El sol de finales de julio hace arder Valencia. Es jueves y recurro a Google para buscar dónde se celebra una “misa en inglés”. Llevo dos meses viajando en un periplo que me llevará por seis continentes en busca de la experiencia global de la soltería, y mis contactos fallan: estoy en una ciudad donde no tengo contactos cristianos además de lo que internet pueda proporcionarme, y solo me quedan unos días de alojamiento antes de que deba partir.

Luchando contra una sensación de derrota, reviso las opciones y me decido por contactar con una de las iglesias más antiguas de España: Sant Joan de l´Hospital. Primero escribo un mail, alternando párrafos en inglés con una traducción al español que Google me provee. Cuando nadie responde, decido intentar una visita en persona, a pesar de mi español casi inexistente.

España es el octavo destino de un viaje que al final me llevará por cuarenta y un países y setenta y cinco ciudades, en diecisiete meses. No puedo permitirme pasar demasiado tiempo buscando a los cinco católicos que espero entrevistar en Valencia.   

Cuando aquella tarde sofocante de viernes llego a la iglesia, me encuentro con unos muros altísimos que ofrecen algo de sombra. Portón adentro, hay un cartel a un lado del pequeño patio que indica que ahí está la oficina. Una vez en la habitación —afortunadamente, con aire acondicionado— encuentro a un recepcionista que habla un inglés vacilante. Ha visto mi mail. Minutos más tarde, conozco a mi primer cura.     

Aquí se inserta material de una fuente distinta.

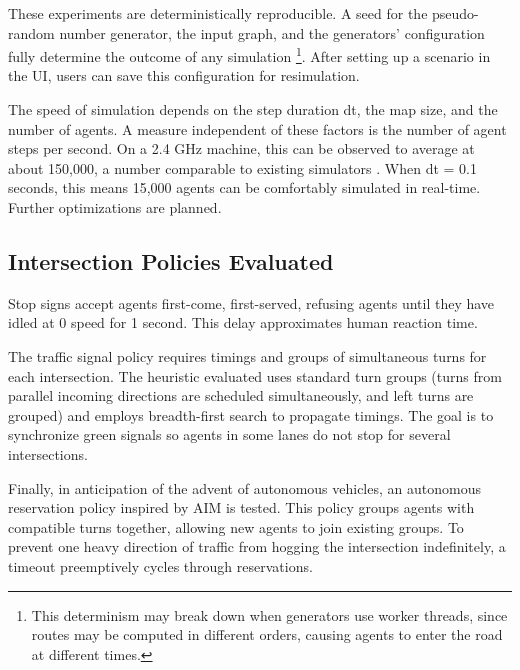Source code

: \documentclass[letterpaper, 10 pt, conference]{ieeeconf}  %
\begin{document}
These experiments are deterministically reproducible. A seed for the
pseudo-random number generator, the input graph, and the generators'
configuration fully determine the outcome of any simulation \footnote{This
  determinism may break down when generators use worker threads, since routes
  may be computed in different orders, causing agents to enter the road at
different times.}. After setting up a scenario in the UI, users can save this
configuration for resimulation.

The speed of simulation depends on the step duration dt, the map size, and the
number of agents. A measure independent of these factors is the number of agent
steps per second. On a 2.4 GHz machine, this can be observed to average at about
150,000, a number comparable to existing simulators \cite{SUMOthesis}. When dt
= 0.1 seconds, this means 15,000 agents can be comfortably simulated in
real-time. Further optimizations are planned.

\subsection{Intersection Policies Evaluated}

Stop signs accept agents first-come, first-served, refusing agents until they
have idled at 0 speed for 1 second. This delay approximates human reaction time.

The traffic signal policy requires timings and groups of simultaneous turns for
each intersection. The heuristic evaluated uses standard turn groups (turns from
parallel incoming directions are scheduled simultaneously, and left turns are
grouped) and employs breadth-first search to propagate timings. The goal is to
synchronize green signals so agents in some lanes do not stop for several
intersections.

Finally, in anticipation of the advent of autonomous vehicles, an autonomous
reservation policy inspired by AIM \cite{JAIR08-dresner} is tested. This policy
groups agents with compatible turns together, allowing new agents to join
existing groups. To prevent one heavy direction of traffic from hogging the
intersection indefinitely, a timeout preemptively cycles through reservations.
\end{document}
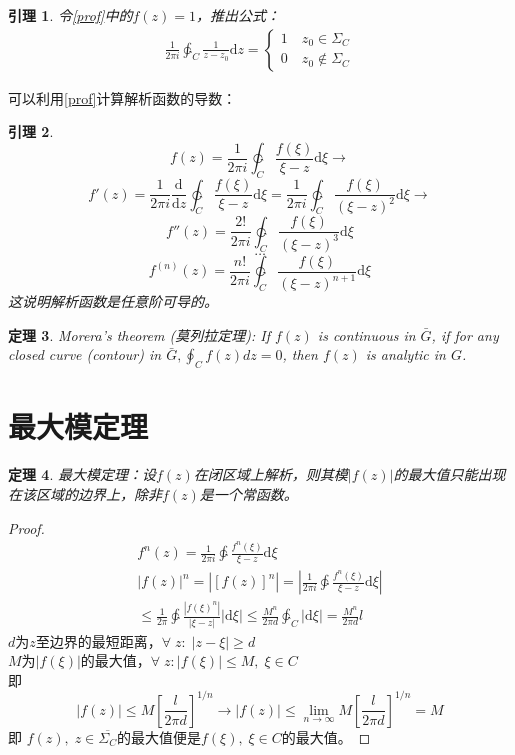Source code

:\documentclass[10pt, a4paper, oneside]{ctexbook}
\newtheorem{theorem}{定理}[section]
\newtheorem{lemma}[theorem]{引理}
\def\D{\mathrm{d}}
\newcommand{\F}[1][z]
{\ensuremath{f(#1)}}
\newcommand{\dev}[3][]
{\ensuremath{\frac{\displaystyle \D^{#1} #2}{ \displaystyle \D #3}}}
\begin{document}
\begin{lemma}
    令\ref{prof}中的$\F=1$，推出公式：
    \begin{align*}
        \frac{1}{2\pi i}\ointctrclockwise_C \frac{1}{z-z_0} \D z=
        \begin{cases}
            1\quad z_0\in \Sigma_C\\
            0\quad z_0\notin \Sigma_C
        \end{cases}
    \end{align*}
\end{lemma}
可以利用\ref{prof}计算解析函数的导数：
\begin{lemma}
    \label{method283}
    $$
    \F = \frac{1}{2\pi i}\ointctrclockwise_C \frac{\F[\xi]}{\xi-z}\D \xi \to
    $$
    $$
    f'(z)=\frac{1}{2\pi i} \dev{}{z}\ointctrclockwise_C \frac{\F[\xi]}{\xi - z}\D \xi= \frac{1}{2\pi i}\ointctrclockwise_C \frac{\F[\xi]}{(\xi-z)^2}\D \xi \to
    $$
    $$
    f''(z)=\frac{2!}{2\pi i}\ointctrclockwise_C \frac{\F[\xi]}{(\xi-z)^3}\D \xi 
    $$
    $$\dots$$
    $$
    f^{(n)}(z)=\frac{n!}{2\pi i}\ointctrclockwise_C \frac{\F[\xi]}{(\xi-z)^{n+1}}\D \xi
    $$
    这说明解析函数是任意阶可导的。
\end{lemma}
\begin{theorem}
    \rm
    Morera's theorem (莫列拉定理): If $f(z)$ is continuous in $\bar{G}$, if for any closed curve (contour) in $\displaystyle \bar{G}, \oint_{C} f(z) d z=0$, then $f(z)$ is analytic in $G$.
\end{theorem}

\section{最大模定理}
\begin{theorem}
    最大模定理：设$\F$在闭区域上解析，则其模$|\F|$的最大值只能出现在该区域的边界上，除非$\F$是一个常函数。
\end{theorem}
\begin{proof}
    \begin{align*}
        f^n(z)=\frac{1}{2\pi i} \ointctrclockwise \frac{f^n(\xi)}{\xi-z}\D \xi\\
        |\F|^n=|\left[\F\right]^n|=\left|\frac{1}{2\pi i} \ointctrclockwise \frac{f^n(\xi)}{\xi-z}\D \xi\right| \\ \le \frac{1}{2\pi} \ointctrclockwise \frac{|f(\xi)^n|}{|\xi-z|}|\D \xi|
        \le \frac{M^n}{2\pi d}\ointctrclockwise_C |\D \xi|=\frac{M^n}{2\pi d}l
    \end{align*}
    $d$为$z$至边界的最短距离，$\forall\; z:\;|z-\xi|\ge d$\\
    $M$为$|\F[\xi]|$的最大值，$\forall\; z:|f(\xi)|\le M,\;\xi\in C$\\
    即
    $$
    |\F|\le M\left[\frac{l}{2\pi d}\right]^{1/n}\to|\F|\le \lim_{n\to \infty} M\left[\frac{l}{2\pi d}\right]^{1/n}=M
    $$
    即
    $f(z),\;z\in \overline{\Sigma_C}$的最大值便是$f(\xi),\;\xi\in C$的最大值。
\end{proof}
\end{document}
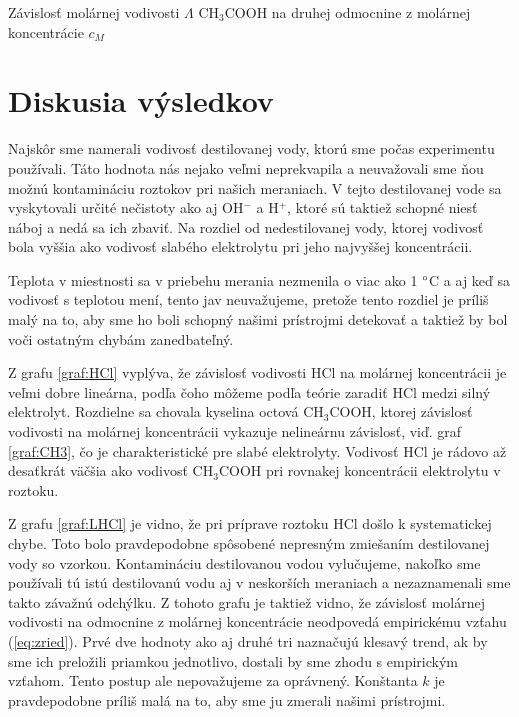 \documentclass{article}
\begin{document}
\begin{graph}[H]
		\centering
		
		\caption{Závislosť molárnej vodivosti $\Lambda$ CH$_3$COOH na druhej odmocnine z molárnej koncentrácie $c_M$}
		\label{graf:CH3L}
\end{graph}

\section{Diskusia výsledkov}
Najskôr sme namerali vodivosť destilovanej vody, ktorú sme počas experimentu používali. Táto hodnota nás nejako veľmi neprekvapila a neuvažovali sme ňou možnú kontamináciu roztokov pri našich meraniach. V tejto destilovanej vode sa vyskytovali určité nečistoty ako aj OH$^-$ a H$^+$, ktoré sú taktiež schopné niesť náboj a nedá sa ich zbaviť. Na rozdiel od nedestilovanej vody, ktorej vodivosť bola vyššia ako vodivosť slabého elektrolytu pri jeho najvyššej koncentrácii. 

Teplota v miestnosti sa v priebehu merania nezmenila o viac ako 1 $\degree$C a aj keď sa vodivosť s teplotou mení, tento jav neuvažujeme, pretože tento rozdiel je príliš malý na to, aby sme ho boli schopný našimi prístrojmi detekovať a taktiež by bol voči ostatným chybám zanedbateľný. 

Z grafu \ref{graf:HCl} vyplýva, že závislosť vodivosti HCl na molárnej koncentrácii je veľmi dobre lineárna, podľa čoho môžeme podľa teórie zaradiť HCl medzi silný elektrolyt. Rozdielne sa chovala kyselina octová CH$_3$COOH, ktorej závislosť vodivosti na molárnej koncentrácii vykazuje nelineárnu závislosť, viď. graf \ref{graf:CH3}, čo je charakteristické pre slabé elektrolyty. Vodivosť HCl je rádovo až desaťkrát väčšia ako vodivosť CH$_3$COOH pri rovnakej koncentrácii elektrolytu v roztoku.

Z grafu \ref{graf:LHCl} je vidno, že pri príprave roztoku HCl došlo k systematickej chybe. Toto bolo pravdepodobne spôsobené nepresným zmiešaním destilovanej vody so vzorkou. Kontamináciu destilovanou vodou vylučujeme, nakoľko sme  používali tú istú destilovanú vodu aj v neskorších meraniach a nezaznamenali sme takto závažnú odchýlku. Z tohoto grafu je taktiež vidno, že závislosť molárnej vodivosti na odmocnine z molárnej koncentrácie neodpovedá empirickému vzťahu (\ref{eq:zried}). Prvé dve hodnoty ako aj druhé tri naznačujú klesavý trend, ak by sme ich preložili priamkou jednotlivo, dostali by sme zhodu s empirickým vzťahom. Tento postup ale nepovažujeme za oprávnený. Konštanta $k$ je pravdepodobne príliš malá na to, aby sme ju zmerali našimi prístrojmi.
\end{document}
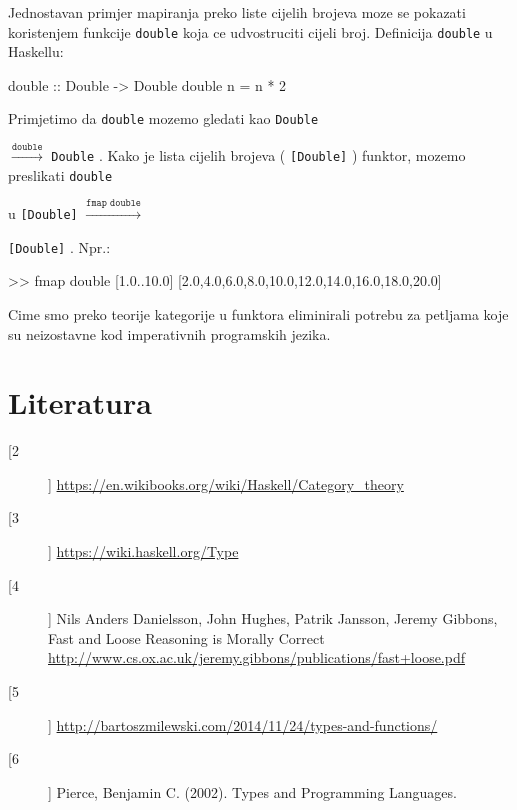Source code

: \documentclass[11pt]{article}
\newcommand{\codei}[1]{
  {\lstinline[basicstyle=\ttfamily]{#1}}
}
\theoremstyle{definition}
\begin{document}
  Jednostavan primjer mapiranja preko liste cijelih brojeva moze se pokazati
  koristenjem funkcije \codei{double} koja ce udvostruciti cijeli broj.
  Definicija \codei{double} u Haskellu:
  \begin{mcode}
    double :: Double -> Double
    double n = n * 2
  \end{mcode}
  Primjetimo da \codei{double} mozemo gledati kao \codei{Double}
  $\xrightarrow{\texttt{double}}$ \codei{Double}. Kako je lista cijelih
  brojeva (\codei{[Double]}) funktor, mozemo preslikati \codei{double} 
  u \codei{[Double]} $\xrightarrow{\texttt{fmap double}}$
  \codei{[Double]}. Npr.:
  \begin{mcode}
    >> fmap double [1.0..10.0]
    [2.0,4.0,6.0,8.0,10.0,12.0,14.0,16.0,18.0,20.0]
  \end{mcode}
  Cime smo preko teorije kategorije u funktora eliminirali potrebu za
  petljama koje su neizostavne kod imperativnih programskih jezika.
  \newpage
  \section*{Literatura}
  \begin{description}
    \item[[2]]
      \url {https://en.wikibooks.org/wiki/Haskell/Category\_theory}
    \item[[3]]
      \url {https://wiki.haskell.org/Type}

    \item[[4]] \label{bib:fast-loose}
      Nils Anders Danielsson, John Hughes, Patrik Jansson, Jeremy Gibbons,
Fast and Loose Reasoning is Morally Correct
\url{http://www.cs.ox.ac.uk/jeremy.gibbons/publications/fast+loose.pdf}
  \item[[5]]
    \url{http://bartoszmilewski.com/2014/11/24/types-and-functions/}
  \item[[6]]
    Pierce, Benjamin C. (2002). Types and Programming Languages.
  \end{description}
\end{document}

El padre Jesús opina que no he llegado al lugar correcto. Lo cierto es que esta iglesia es conocida por sus bodas, me dice. Pero me recomienda que pruebe al día siguiente cuando habrá una misa en inglés y podré conocer a un cura que habla mejor ese idioma.

Y de ese modo tomo conocimiento del padre Frederick Oraegbu, un nigeriano visitante cuyas referencias alternadamente pasan de Tolkien a Tupac Shakur cuando, finalmente, nos sentamos para mantener nuestra entrevista. Antes, sin embargo, departimos con una docena de españoles y extranjeros que se han dado cita para la misa en inglés del sábado por la tarde y, luego, compartimos con ellos la comida que cada uno ha traído. 

El padre Fred (como la mayoría lo llama) y yo hacemos planes para conversar el lunes. Después de que el resto de nosotros se harta de dulces y tortilla española, me traslado junto con la mayoría de los parroquianos a un café al aire libre cerca de la Plaça de la Reina. Bajo la preciada sombra de un quitasol, el grupo multigeneracional resulta tan amigable que alguien paga mi bebida y conozco a dos solteros españoles que aceptan ser entrevistados.

Esto sucedió una y otra vez en las numerosas ciudades que visité: aparecí como un extraño, pero me sentí bien recibido gracias a la mediación de la iglesia local. En muchos casos, los extraños me abrían su casa para que me quedara con ellos. De hecho, el día después de que tuve aquella bienvenida en Sant Joan de l´Hospital, en una iglesia protestante internacional que visité, una mujer soltera me dio la llave de su apartamento, porque necesitaba un lugar para quedarme por el resto de mi visita.

De ese modo, mis viajes no solo proporcionaron información acerca de la soltería en la iglesia, sino que también me demostraron de primera mano cómo el pueblo de Dios, cuando da lo mejor de sí, se transforma en la familia donde Dios promete establecer a los que están solos.

Carolynne Coulson, Incognito

Hacer una investigación acerca de la soltería no era el proyecto académico que hubiera deseado. En la época de mi partida, mayo de 2018, la cuestión acerca de si los solteros cristianos aún podrían alcanzar su plenitud sin un compañero se había vuelto una urgencia personal. Estaba a semanas de cumplir mis cuarenta y comenzaba a enfrentar la probabilidad de morir sin casarme y sin tener hijos.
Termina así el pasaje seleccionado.